Nous sommes heureux, toutefois, de constater, à l’honneur du peuple haïtien, qu’à cette époque de violence et de vengeance, il se trouva des êtres qui n’en virent aucune nécessité, qui protestèrent par leurs sentimens d’humanité contre ces actes de fureur non exigés par les circonstances.

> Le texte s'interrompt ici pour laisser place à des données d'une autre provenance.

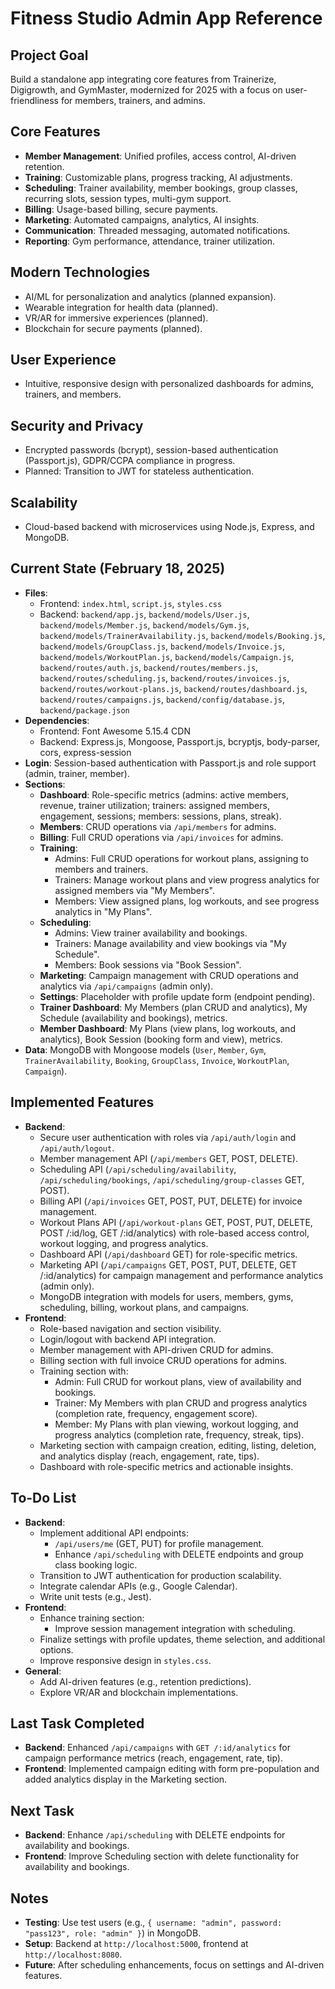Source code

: # Fitness Studio Admin App Reference

## Project Goal
Build a standalone app integrating core features from Trainerize, Digigrowth, and GymMaster, modernized for 2025 with a focus on user-friendliness for members, trainers, and admins.

## Core Features
- **Member Management**: Unified profiles, access control, AI-driven retention.
- **Training**: Customizable plans, progress tracking, AI adjustments.
- **Scheduling**: Trainer availability, member bookings, group classes, recurring slots, session types, multi-gym support.
- **Billing**: Usage-based billing, secure payments.
- **Marketing**: Automated campaigns, analytics, AI insights.
- **Communication**: Threaded messaging, automated notifications.
- **Reporting**: Gym performance, attendance, trainer utilization.

## Modern Technologies
- AI/ML for personalization and analytics (planned expansion).
- Wearable integration for health data (planned).
- VR/AR for immersive experiences (planned).
- Blockchain for secure payments (planned).

## User Experience
- Intuitive, responsive design with personalized dashboards for admins, trainers, and members.

## Security and Privacy
- Encrypted passwords (bcrypt), session-based authentication (Passport.js), GDPR/CCPA compliance in progress.
- Planned: Transition to JWT for stateless authentication.

## Scalability
- Cloud-based backend with microservices using Node.js, Express, and MongoDB.

## Current State (February 18, 2025)
- **Files**: 
  - Frontend: `index.html`, `script.js`, `styles.css`
  - Backend: `backend/app.js`, `backend/models/User.js`, `backend/models/Member.js`, `backend/models/Gym.js`, `backend/models/TrainerAvailability.js`, `backend/models/Booking.js`, `backend/models/GroupClass.js`, `backend/models/Invoice.js`, `backend/models/WorkoutPlan.js`, `backend/models/Campaign.js`, `backend/routes/auth.js`, `backend/routes/members.js`, `backend/routes/scheduling.js`, `backend/routes/invoices.js`, `backend/routes/workout-plans.js`, `backend/routes/dashboard.js`, `backend/routes/campaigns.js`, `backend/config/database.js`, `backend/package.json`
- **Dependencies**: 
  - Frontend: Font Awesome 5.15.4 CDN
  - Backend: Express.js, Mongoose, Passport.js, bcryptjs, body-parser, cors, express-session
- **Login**: Session-based authentication with Passport.js and role support (admin, trainer, member).
- **Sections**:
  - **Dashboard**: Role-specific metrics (admins: active members, revenue, trainer utilization; trainers: assigned members, engagement, sessions; members: sessions, plans, streak).
  - **Members**: CRUD operations via `/api/members` for admins.
  - **Billing**: Full CRUD operations via `/api/invoices` for admins.
  - **Training**: 
    - Admins: Full CRUD operations for workout plans, assigning to members and trainers.
    - Trainers: Manage workout plans and view progress analytics for assigned members via "My Members".
    - Members: View assigned plans, log workouts, and see progress analytics in "My Plans".
  - **Scheduling**: 
    - Admins: View trainer availability and bookings.
    - Trainers: Manage availability and view bookings via "My Schedule".
    - Members: Book sessions via "Book Session".
  - **Marketing**: Campaign management with CRUD operations and analytics via `/api/campaigns` (admin only).
  - **Settings**: Placeholder with profile update form (endpoint pending).
  - **Trainer Dashboard**: My Members (plan CRUD and analytics), My Schedule (availability and bookings), metrics.
  - **Member Dashboard**: My Plans (view plans, log workouts, and analytics), Book Session (booking form and view), metrics.
- **Data**: MongoDB with Mongoose models (`User`, `Member`, `Gym`, `TrainerAvailability`, `Booking`, `GroupClass`, `Invoice`, `WorkoutPlan`, `Campaign`).

## Implemented Features
- **Backend**:
  - Secure user authentication with roles via `/api/auth/login` and `/api/auth/logout`.
  - Member management API (`/api/members` GET, POST, DELETE).
  - Scheduling API (`/api/scheduling/availability`, `/api/scheduling/bookings`, `/api/scheduling/group-classes` GET, POST).
  - Billing API (`/api/invoices` GET, POST, PUT, DELETE) for invoice management.
  - Workout Plans API (`/api/workout-plans` GET, POST, PUT, DELETE, POST /:id/log, GET /:id/analytics) with role-based access control, workout logging, and progress analytics.
  - Dashboard API (`/api/dashboard` GET) for role-specific metrics.
  - Marketing API (`/api/campaigns` GET, POST, PUT, DELETE, GET /:id/analytics) for campaign management and performance analytics (admin only).
  - MongoDB integration with models for users, members, gyms, scheduling, billing, workout plans, and campaigns.
- **Frontend**:
  - Role-based navigation and section visibility.
  - Login/logout with backend API integration.
  - Member management with API-driven CRUD for admins.
  - Billing section with full invoice CRUD operations for admins.
  - Training section with:
    - Admin: Full CRUD for workout plans, view of availability and bookings.
    - Trainer: My Members with plan CRUD and progress analytics (completion rate, frequency, engagement score).
    - Member: My Plans with plan viewing, workout logging, and progress analytics (completion rate, frequency, streak, tips).
  - Marketing section with campaign creation, editing, listing, deletion, and analytics display (reach, engagement, rate, tips).
  - Dashboard with role-specific metrics and actionable insights.

## To-Do List
- **Backend**:
  - Implement additional API endpoints:
    - `/api/users/me` (GET, PUT) for profile management.
    - Enhance `/api/scheduling` with DELETE endpoints and group class booking logic.
  - Transition to JWT authentication for production scalability.
  - Integrate calendar APIs (e.g., Google Calendar).
  - Write unit tests (e.g., Jest).
- **Frontend**:
  - Enhance training section:
    - Improve session management integration with scheduling.
  - Finalize settings with profile updates, theme selection, and additional options.
  - Improve responsive design in `styles.css`.
- **General**:
  - Add AI-driven features (e.g., retention predictions).
  - Explore VR/AR and blockchain implementations.

## Last Task Completed
- **Backend**: Enhanced `/api/campaigns` with `GET /:id/analytics` for campaign performance metrics (reach, engagement, rate, tip).
- **Frontend**: Implemented campaign editing with form pre-population and added analytics display in the Marketing section.

## Next Task
- **Backend**: Enhance `/api/scheduling` with DELETE endpoints for availability and bookings.
- **Frontend**: Improve Scheduling section with delete functionality for availability and bookings.

## Notes
- **Testing**: Use test users (e.g., `{ username: "admin", password: "pass123", role: "admin" }`) in MongoDB.
- **Setup**: Backend at `http://localhost:5000`, frontend at `http://localhost:8080`.
- **Future**: After scheduling enhancements, focus on settings and AI-driven features.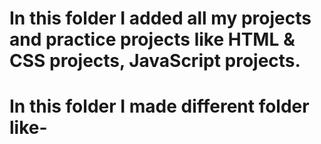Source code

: # In this folder I added all my projects and practice projects like HTML & CSS projects, JavaScript projects.

# In this folder I made different folder like-

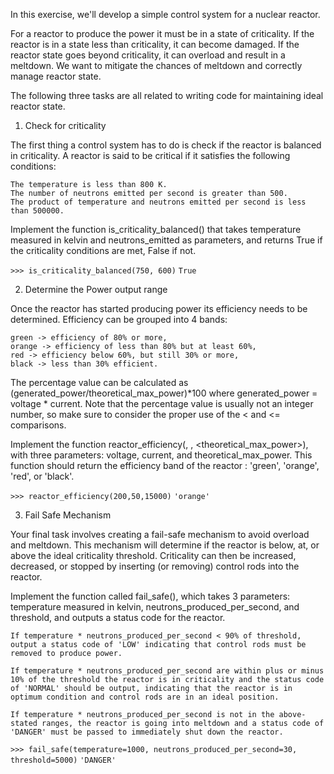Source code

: In this exercise, we'll develop a simple control system for a nuclear reactor.

For a reactor to produce the power it must be in a state of criticality. If the reactor is in a state less than criticality, it can become damaged. If the reactor state goes beyond criticality, it can overload and result in a meltdown. We want to mitigate the chances of meltdown and correctly manage reactor state.

The following three tasks are all related to writing code for maintaining ideal reactor state.
1. Check for criticality

The first thing a control system has to do is check if the reactor is balanced in criticality. A reactor is said to be critical if it satisfies the following conditions:

    The temperature is less than 800 K.
    The number of neutrons emitted per second is greater than 500.
    The product of temperature and neutrons emitted per second is less than 500000.

Implement the function is_criticality_balanced() that takes temperature measured in kelvin and neutrons_emitted as parameters, and returns True if the criticality conditions are met, False if not.

`>>> is_criticality_balanced(750, 600)`
`True`

2. Determine the Power output range

Once the reactor has started producing power its efficiency needs to be determined. Efficiency can be grouped into 4 bands:

    green -> efficiency of 80% or more,
    orange -> efficiency of less than 80% but at least 60%,
    red -> efficiency below 60%, but still 30% or more,
    black -> less than 30% efficient.

The percentage value can be calculated as (generated_power/theoretical_max_power)*100 where generated_power = voltage * current. Note that the percentage value is usually not an integer number, so make sure to consider the proper use of the < and <= comparisons.

Implement the function reactor_efficiency(<voltage>, <current>, <theoretical_max_power>), with three parameters: voltage, current, and theoretical_max_power. This function should return the efficiency band of the reactor : 'green', 'orange', 'red', or 'black'.

`>>> reactor_efficiency(200,50,15000)`
`'orange'`

3. Fail Safe Mechanism

Your final task involves creating a fail-safe mechanism to avoid overload and meltdown. This mechanism will determine if the reactor is below, at, or above the ideal criticality threshold. Criticality can then be increased, decreased, or stopped by inserting (or removing) control rods into the reactor.

Implement the function called fail_safe(), which takes 3 parameters: temperature measured in kelvin, neutrons_produced_per_second, and threshold, and outputs a status code for the reactor.

    If temperature * neutrons_produced_per_second < 90% of threshold, output a status code of 'LOW' indicating that control rods must be removed to produce power.

    If temperature * neutrons_produced_per_second are within plus or minus 10% of the threshold the reactor is in criticality and the status code of 'NORMAL' should be output, indicating that the reactor is in optimum condition and control rods are in an ideal position.

    If temperature * neutrons_produced_per_second is not in the above-stated ranges, the reactor is going into meltdown and a status code of 'DANGER' must be passed to immediately shut down the reactor.

`>>> fail_safe(temperature=1000, neutrons_produced_per_second=30, threshold=5000)`
`'DANGER'`
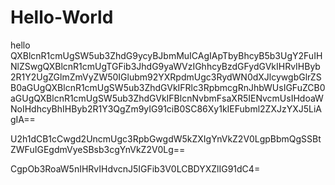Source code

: # Hello-World
hello
QXBlcnR1cmUgSW5ub3ZhdG9ycyBJbmMuICAgIApTbyBhcyB5b3UgY2FuIHNlZSwgQXBlcnR1cmUgTGFib3JhdG9yaWVzIGhhcyBzdGFydGVkIHRvIHByb2R1Y2UgZGlmZmVyZW50IGlubm92YXRpdmUgc3RydWN0dXJlcywgbGlrZSB0aGUgQXBlcnR1cmUgSW5ub3ZhdGVkIFRlc3RpbmcgRnJhbWUsIGFuZCB0aGUgQXBlcnR1cmUgSW5ub3ZhdGVkIFBlcnNvbmFsaXR5IENvcmUsIHdoaWNoIHdhcyBhIHByb2R1Y3QgZm9yIG91ciB0SC86Xy1kIEFubml2ZXJzYXJ5LiAgIA==

U2h1dCB1cCwgd2UncmUgc3RpbGwgdW5kZXIgYnVkZ2V0LgpBbmQgSSBtZWFuIGEgdmVyeSBsb3cgYnVkZ2V0Lg==

CgpOb3RoaW5nIHRvIHdvcnJ5IGFib3V0LCBDYXZlIG91dC4=
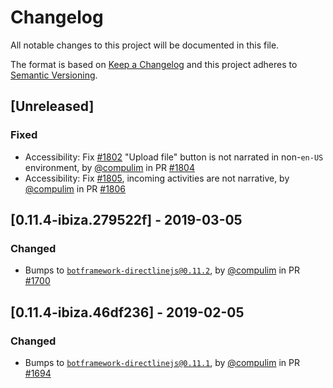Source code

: # Changelog

All notable changes to this project will be documented in this file.

The format is based on [Keep a Changelog](http://keepachangelog.com/en/1.0.0/)
and this project adheres to [Semantic Versioning](http://semver.org/spec/v2.0.0.html).

<!-- CHANGELOG line template
### Added/Changed/Removed
- Added something, by [@johndoe](https://github.com/johndoe), in PR [#XXX](https://github.com/Microsoft/BotFramework-WebChat/pull/XXX)

### Changed (for dependency bumps)
- `core`: Bumps to [`abc@1.2.3`](https://npmjs.com/package/abc/), in PR [#XXX](https://github.com/Microsoft/BotFramework-WebChat/pull/XXX)

### Fixed
- Fix [#XXX](https://github.com/Microsoft/BotFramework-WebChat/issues/XXX). Patched something, by [@johndoe](https://github.com/johndoe) in PR [#XXX](https://github.com/Microsoft/BotFramework-WebChat/pull/XXX)
-->

## [Unreleased]

### Fixed
- Accessibility: Fix [#1802](https://github.com/Microsoft/BotFramework-WebChat/issues/1802) "Upload file" button is not narrated in non-`en-US` environment, by [@compulim](https://github.com/compulim) in PR [#1804](https://github.com/Microsoft/BotFramework-WebChat/pull/1804)
- Accessibility: Fix [#1805](https://github.com/Microsoft/BotFramework-WebChat/issues/1805), incoming activities are not narrative, by [@compulim](https://github.com/compulim) in PR [#1806](https://github.com/Microsoft/BotFramework-WebChat/pulls/1806)

## [0.11.4-ibiza.279522f] - 2019-03-05

### Changed
- Bumps to [`botframework-directlinejs@0.11.2`](https://npmjs.com/package/botframework-directlinejs/), by [@compulim](https://github.com/compulim) in PR [#1700](https://github.com/Microsoft/BotFramework-WebChat/pull/1700)

## [0.11.4-ibiza.46df236] - 2019-02-05

### Changed
- Bumps to [`botframework-directlinejs@0.11.1`](https://npmjs.com/package/botframework-directlinejs/), by [@compulim](https://github.com/compulim) in PR [#1694](https://github.com/Microsoft/BotFramework-WebChat/pull/1694)

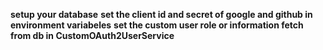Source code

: **setup your database**
 **set the client id and secret of google and github in environment variabeles**
 **set the custom user role or information fetch from db in CustomOAuth2UserService**
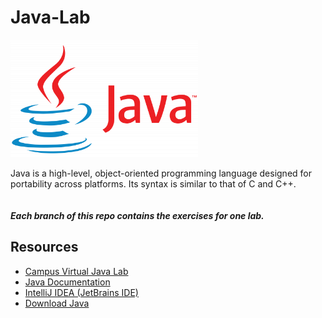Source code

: # Java-Lab

<img src="java-logo.png" alt="java_logo" width="300" height="auto">

Java is a high-level, object-oriented programming language designed for portability across platforms. Its syntax is similar to that of C and C++.  
<br>
<br>
***Each branch of this repo contains the exercises for one lab.***

## Resources
- [Campus Virtual Java Lab](https://cv.upt.ro/course/view.php?id=3981)
- [Java Documentation](https://docs.oracle.com/en/java/javase/23/)
- [IntelliJ IDEA (JetBrains IDE)](https://www.jetbrains.com/idea/download/?section=windows)
- [Download Java](https://www.oracle.com/java/technologies/downloads/)
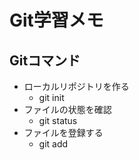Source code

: # Git学習メモ
## Gitコマンド

- ローカルリポジトリを作る
  - git init
- ファイルの状態を確認
  - git status
- ファイルを登録する
  - git add
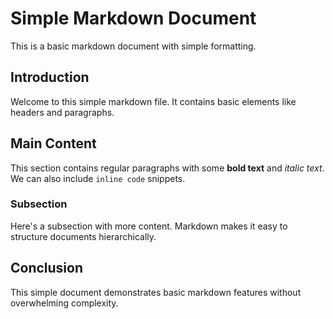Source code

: # Simple Markdown Document

This is a basic markdown document with simple formatting.

## Introduction

Welcome to this simple markdown file. It contains basic elements like headers and paragraphs.

## Main Content

This section contains regular paragraphs with some **bold text** and *italic text*. We can also include `inline code` snippets.

### Subsection

Here's a subsection with more content. Markdown makes it easy to structure documents hierarchically.

## Conclusion

This simple document demonstrates basic markdown features without overwhelming complexity.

Une dissidence à cet égard se manifesta même chez le gouverneur général, dans la soirée du 1er janvier, parmi les officiers de tous grades. Tandis que les uns opinaient pour commencer immédiatement l’exécution à mort de tous les Français, d’autres disaient ouvertement que l’on devait se borner à les déporter, à les expulser du pays. Ces derniers étaient presque tous de l’ancien parti de Rigaud : c’étaient Jean-Louis François, Férou, Geffrard, Bonnet, etc. Les autres étaient plutôt de l’ancien parti de Toussaint Louverture. Cependant, on remarqua que H. Christophe s’abstenait, comme Pétion, d’émettre une opinion sur cette question[1]. Dans le dernier livre de la période française, nous avons fait remarquer aussi que Christophe n’avait commis aucun assassinat sur les blancs, à l’arrivée de l’expédition.

La discussion qui avait eu lieu et l’abstention de ces deux généraux, étant portées a la connaissance de Dessalines, il ajourna les ordres nécessaires à son projet d’extermination. Il paraît qu’il se réserva de parcourir le pays avant de les donner, sans doute pour avoir le

  1. Hist. d’Haïti, t 3, p. 120.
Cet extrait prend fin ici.